Paeromopus paniculus

Scientific classification
- Domain: Eukaryota
- Kingdom: Animalia
- Phylum: Arthropoda
- Subphylum: Myriapoda
- Class: Diplopoda
- Order: Julida
- Family: Paeromopodidae
- Genus: Paeromopus
- Species: P. paniculus
- Binomial name: Paeromopus paniculus Shelley & Bauer, 1997

= Paeromopus paniculus =

- Genus: Paeromopus
- Species: paniculus
- Authority: Shelley & Bauer, 1997

Species of millipede

Paeromopus paniculus is a species of millipede endemic to the Sierra Nevada mountains in the United States state of California. Reaching up to 16.5 centimeters (6.5 inches) in length, it is the longest known millipede in North America.

==Description==
P. paniculus is bluish gray in color with very faint bands. The body possesses around 75 segments ("rings") at maturity, and adults measure 6.5 mm wide and 8 to 15 cm long, with the longest known specimen reaching a length of 16.5 cm (6.5 in). Like other members of the family Paeromopodidae, each body ring is marked with small parallel grooves running lengthwise, and mature males have two pair of modified legs (gonopods) on the seventh body segment (not including the head) that are used in mating.

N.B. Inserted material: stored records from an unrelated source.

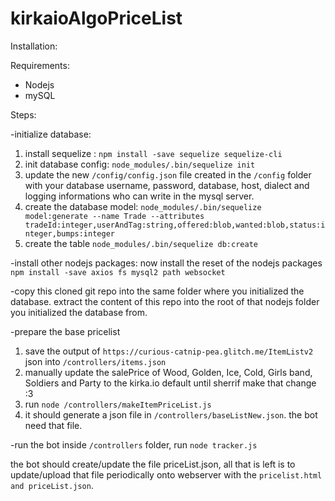 # kirkaioAlgoPriceList

Installation:

Requirements:
- Nodejs
- mySQL

Steps:

-initialize database:
 1) install sequelize : `npm install -save sequelize sequelize-cli`
 2) init database config: `node_modules/.bin/sequelize init`
 3) update the new `/config/config.json` file created in the `/config` folder with your database username, password, database, host, dialect and logging informations who can write in the mysql server.
 4) create the database model: `node_modules/.bin/sequelize model:generate --name Trade --attributes tradeId:integer,userAndTag:string,offered:blob,wanted:blob,status:integer,bumps:integer`
 5) create the table `node_modules/.bin/sequelize db:create`

-install other nodejs packages:
now install the reset of the nodejs packages `npm install -save axios fs mysql2 path websocket`

-copy this cloned git repo into the same folder where you initialized the database.
extract the content of this repo into the root of that nodejs folder you initialized the database from.

-prepare the base pricelist
 1) save the output of `https://curious-catnip-pea.glitch.me/ItemListv2` json into `/controllers/items.json`
 2) manually update the salePrice of Wood, Golden, Ice, Cold, Girls band, Soldiers and Party to the kirka.io default until sherrif make that change :3
 3) run `node /controllers/makeItemPriceList.js`
 4) it should generate a json file in `/controllers/baseListNew.json`. the bot need that file.

-run the bot
 inside `/controllers` folder, run `node tracker.js`

the bot should create/update the file priceList.json, all that is left is to update/upload that file periodically onto webserver with the `pricelist.html and priceList.json`.

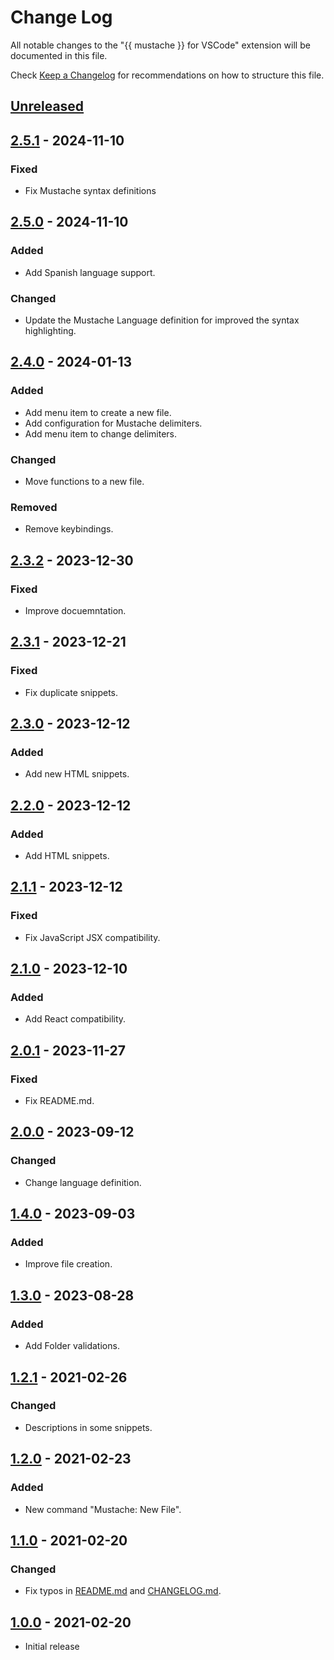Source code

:# Change Log

All notable changes to the "{{ mustache }} for VSCode" extension will be documented in this file.

Check [Keep a Changelog](http://keepachangelog.com/) for recommendations on how to structure this file.

## [Unreleased]

## [2.5.1] - 2024-11-10

### Fixed

- Fix Mustache syntax definitions

## [2.5.0] - 2024-11-10

### Added

- Add Spanish language support.

### Changed

- Update the Mustache Language definition for improved the syntax highlighting.

## [2.4.0] - 2024-01-13

### Added

- Add menu item to create a new file.
- Add configuration for Mustache delimiters.
- Add menu item to change delimiters.

### Changed

- Move functions to a new file.

### Removed

- Remove keybindings.

## [2.3.2] - 2023-12-30

### Fixed

- Improve docuemntation.

## [2.3.1] - 2023-12-21

### Fixed

- Fix duplicate snippets.

## [2.3.0] - 2023-12-12

### Added

- Add new HTML snippets.

## [2.2.0] - 2023-12-12

### Added

- Add HTML snippets.

## [2.1.1] - 2023-12-12

### Fixed

- Fix JavaScript JSX compatibility.

## [2.1.0] - 2023-12-10

### Added

- Add React compatibility.

## [2.0.1] - 2023-11-27

### Fixed

- Fix README.md.

## [2.0.0] - 2023-09-12

### Changed

- Change language definition.

## [1.4.0] - 2023-09-03

### Added

- Improve file creation.

## [1.3.0] - 2023-08-28

### Added

- Add Folder validations.

## [1.2.1] - 2021-02-26

### Changed

- Descriptions in some snippets.

## [1.2.0] - 2021-02-23

### Added

- New command "Mustache: New File".

## [1.1.0] - 2021-02-20

### Changed

- Fix typos in [README.md](./README.md) and [CHANGELOG.md](./CHANGELOG.md).

## [1.0.0] - 2021-02-20

- Initial release

[unreleased]: https://github.com/ManuelGil/vscode-mustache-snippets/compare/v2.4.0...HEAD
[2.5.1]: https://github.com/ManuelGil/vscode-mustache-snippets/compare/v2.5.0...v2.5.1
[2.5.0]: https://github.com/ManuelGil/vscode-mustache-snippets/compare/v2.4.0...v2.5.0
[2.4.0]: https://github.com/ManuelGil/vscode-mustache-snippets/compare/v2.3.2...v2.4.0
[2.3.2]: https://github.com/ManuelGil/vscode-mustache-snippets/compare/v2.3.1...v2.3.2
[2.3.1]: https://github.com/ManuelGil/vscode-mustache-snippets/compare/v2.3.0...v2.3.1
[2.3.0]: https://github.com/ManuelGil/vscode-mustache-snippets/compare/v2.2.0...v2.3.0
[2.2.0]: https://github.com/ManuelGil/vscode-mustache-snippets/compare/v2.1.0...v2.2.0
[2.1.1]: https://github.com/ManuelGil/vscode-mustache-snippets/compare/v2.1.0...v2.1.1
[2.1.0]: https://github.com/ManuelGil/vscode-mustache-snippets/compare/v2.0.1...v2.1.0
[2.0.1]: https://github.com/ManuelGil/vscode-mustache-snippets/compare/v2.0.0...v2.0.1
[2.0.0]: https://github.com/ManuelGil/vscode-mustache-snippets/compare/v1.4.0...v2.0.0
[1.4.0]: https://github.com/ManuelGil/vscode-mustache-snippets/compare/v1.3.0...v1.4.0
[1.3.0]: https://github.com/ManuelGil/vscode-mustache-snippets/compare/v1.2.1...v1.3.0
[1.2.1]: https://github.com/ManuelGil/vscode-mustache-snippets/compare/v1.2.0...v1.2.1
[1.2.0]: https://github.com/ManuelGil/vscode-mustache-snippets/compare/v1.1.0...v1.2.0
[1.1.0]: https://github.com/ManuelGil/vscode-mustache-snippets/compare/v1.0.0...v1.1.0
[1.0.0]: https://github.com/ManuelGil/vscode-mustache-snippets/releases/tag/v1.0.0
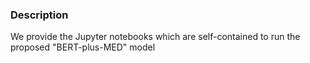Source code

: ### Description
We provide the Jupyter notebooks which are self-contained to run the proposed "BERT-plus-MED" model
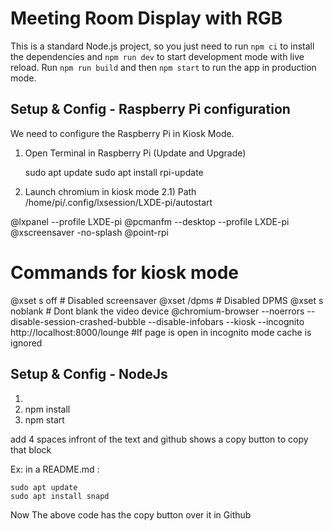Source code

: # Meeting Room Display with RGB

This is a standard Node.js project, so you just need to run `npm ci` to install the dependencies and `npm run dev` to start development mode with live reload. Run `npm run build` and then `npm start` to run the app in production mode.

## Setup & Config - Raspberry Pi configuration

We need to configure the Raspberry Pi in Kiosk Mode. 

1) Open Terminal in Raspberry Pi (Update and Upgrade)

    sudo apt update
    sudo apt install rpi-update

2) Launch chromium in kiosk mode 
2.1)    Path /home/pi/.config/lxsession/LXDE-pi/autostart



    

@lxpanel --profile LXDE-pi
@pcmanfm --desktop --profile LXDE-pi
@xscreensaver -no-splash
@point-rpi

# Commands for kiosk mode

@xset s off  # Disabled screensaver
@xset /dpms   # Disabled DPMS 
@xset s noblank # Dont blank the video device
@chromium-browser --noerrors --disable-session-crashed-bubble --disable-infobars --kiosk --incognito http://localhost:8000/lounge    #If page is open in incognito mode cache is ignored

## Setup & Config - NodeJs

1)
1) npm install
2) npm start

add 4 spaces infront of the text 
and github shows a copy button to copy that block

Ex: in a README.md :

    sudo apt update
    sudo apt install snapd

Now The above code has the copy button over it in Github



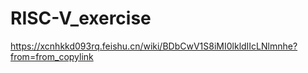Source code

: # RISC-V_exercise
https://xcnhkkd093rq.feishu.cn/wiki/BDbCwV1S8iMI0lkldIIcLNlmnhe?from=from_copylink
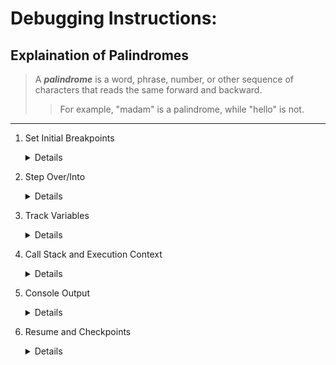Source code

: # Debugging Instructions:

## Explaination of Palindromes

> A **_palindrome_** is a word, phrase, number, or other sequence of characters that reads the same forward and backward.
>
> > For example, "madam" is a palindrome, while "hello" is not.

---

1. Set Initial Breakpoints

   <details>

   - [ ] [ ] Start by setting a breakpoint at the line where `countPalindromes` is called and another inside the `isPalindrome` function.

   </details>

2. Step Over/Into

   <details>

   - [ ] Use the "Step Over" functionality to go through the code line by line at the top level, and "Step Into" to delve into the nested function calls.

 </details>

3. Track Variables

   <details>

   - [ ] Observe changes to the `palindromeCount` (a global variable).
   - [ ] Monitor the values of `reverseStr` within the isPalindrome function (local variable).
   - [ ] Keep an eye on the loop variables `i` and `j`, as well as `subStr`.

   </details>

4. Call Stack and Execution Context

   <details>

   - [ ] Check the call stack as you step into and out of the `isPalindrome` function to see how the execution context changes.
   - [ ] This will help understand how local variables like `reverseStr` are created and destroyed with each call.

   </details>

5. Console Output

   <details>

   - [ ] Use the console output to follow the found palindromes and how the count is incremented.

   </details>

6. Resume and Checkpoints

   <details>

   - [ ] Occasionally use "Resume Execution" (Continue) to move to the next breakpoint and see how the program state changes over several iterations.

   </details>
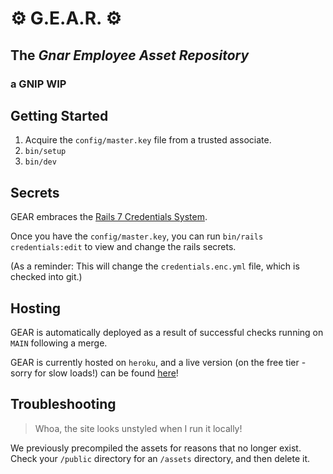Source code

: # ⚙️ G.E.A.R. ⚙️

## The _Gnar Employee Asset Repository_

### a GNIP WIP

## Getting Started

1. Acquire the `config/master.key` file from a trusted associate.
1. `bin/setup`
1. `bin/dev`

## Secrets

GEAR embraces the [Rails 7 Credentials System](https://edgeguides.rubyonrails.org/security.html#custom-credentials).

Once you have the `config/master.key`, you can run `bin/rails credentials:edit` to view and change the rails secrets.

(As a reminder: This will change the `credentials.enc.yml` file, which is checked into git.)

## Hosting

GEAR is automatically deployed as a result of successful checks running on `MAIN` following a merge.

GEAR is currently hosted on `heroku`, and a live version (on the free tier - sorry for slow loads!) can be found [here](https://gnar-gear.herokuapp.com/)!

## Troubleshooting

> Whoa, the site looks unstyled when I run it locally!

We previously precompiled the assets for reasons that no longer exist. Check your `/public` directory for an  `/assets` directory, and then delete it.
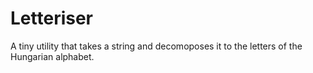 # Letteriser
A tiny utility that takes a string and decomoposes it to the letters of the Hungarian alphabet.
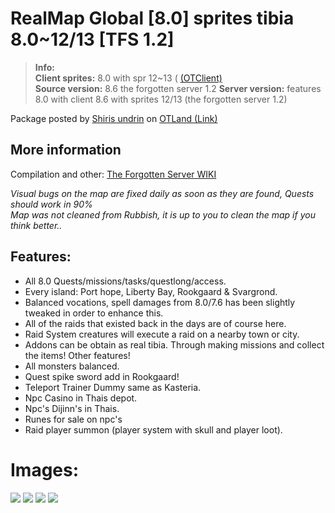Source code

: # RealMap Global [8.0] sprites tibia 8.0~12/13 [TFS 1.2]

>  
> **Info:**  
> **Client sprites:** 8.0 with spr 12~13 ( [(OTClient)](https://github.com/Brunowots/OTClient-V8-Realmap)  
>**Source version:** 8.6 the forgotten server 1.2 
> **Server version:** features 8.0 with client 8.6 with sprites 12/13 (the forgotten server 1.2)
>  

Package posted by [Shiris undrin](----) on [OTLand (Link)](---)


## More information
Compilation and other: [The Forgotten Server WIKI](https://github.com/otland/forgottenserver/wiki)

_Visual bugs on the map are fixed daily as soon as they are found, Quests should work in 90%   
Map was not cleaned from Rubbish, it is up to you to clean the map if you think better.._

## Features:
- All 8.0 Quests/missions/tasks/questlong/access.  
- Every island: Port hope, Liberty Bay, Rookgaard & Svargrond.  
- Balanced vocations, spell damages from 8.0/7.6 has been slightly tweaked in order to enhance this.  
- All of the raids that existed back in the days are of course here.  
- Raid System creatures will execute a raid on a nearby town or city.  
- Addons can be obtain as real tibia. Through making missions and collect the items! Other features!  
- All monsters balanced.  
- Quest spike sword add in Rookgaard!  
- Teleport Trainer Dummy same as Kasteria.
- Npc Casino in Thais depot.
- Npc's Dijinn's in Thais.
- Runes for sale on npc's
- Raid player summon (player system with skull and player loot).



# **Images:**
![](---)
![](---)
![](---)
![](---)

==Distribution and habitat==
P. paniculus lives in the Sierra Nevada mountains of California, and has mainly been found within Yosemite National Park and other parts of Mariposa County. P. paniculus is the southernmost species of Paeromopus in the Sierra Nevada. Little is known of its ecology but P. paniculus has been found in moist microhabitats under dead logs and bark and is known to co-occur with Californiulus yosemitensis, another member of the Paeromopodidae, which is distinguished from P. paniculus by having a broad yellow dorsal stripe with a black line down the middle.

==Discovery==
Although formally described in 1997, the first specimens were collected as early as 1952. The holotype is a male collected in 1969 and is housed in the Bohart Museum of Entomology at the University of California, Davis. The specific epithet (species name), paniculus, means "tuft" in Latin, referring to a tuft of small spines on the hind gonopods that distinguishes P. paniculus from its northern relative, P. eldoradus.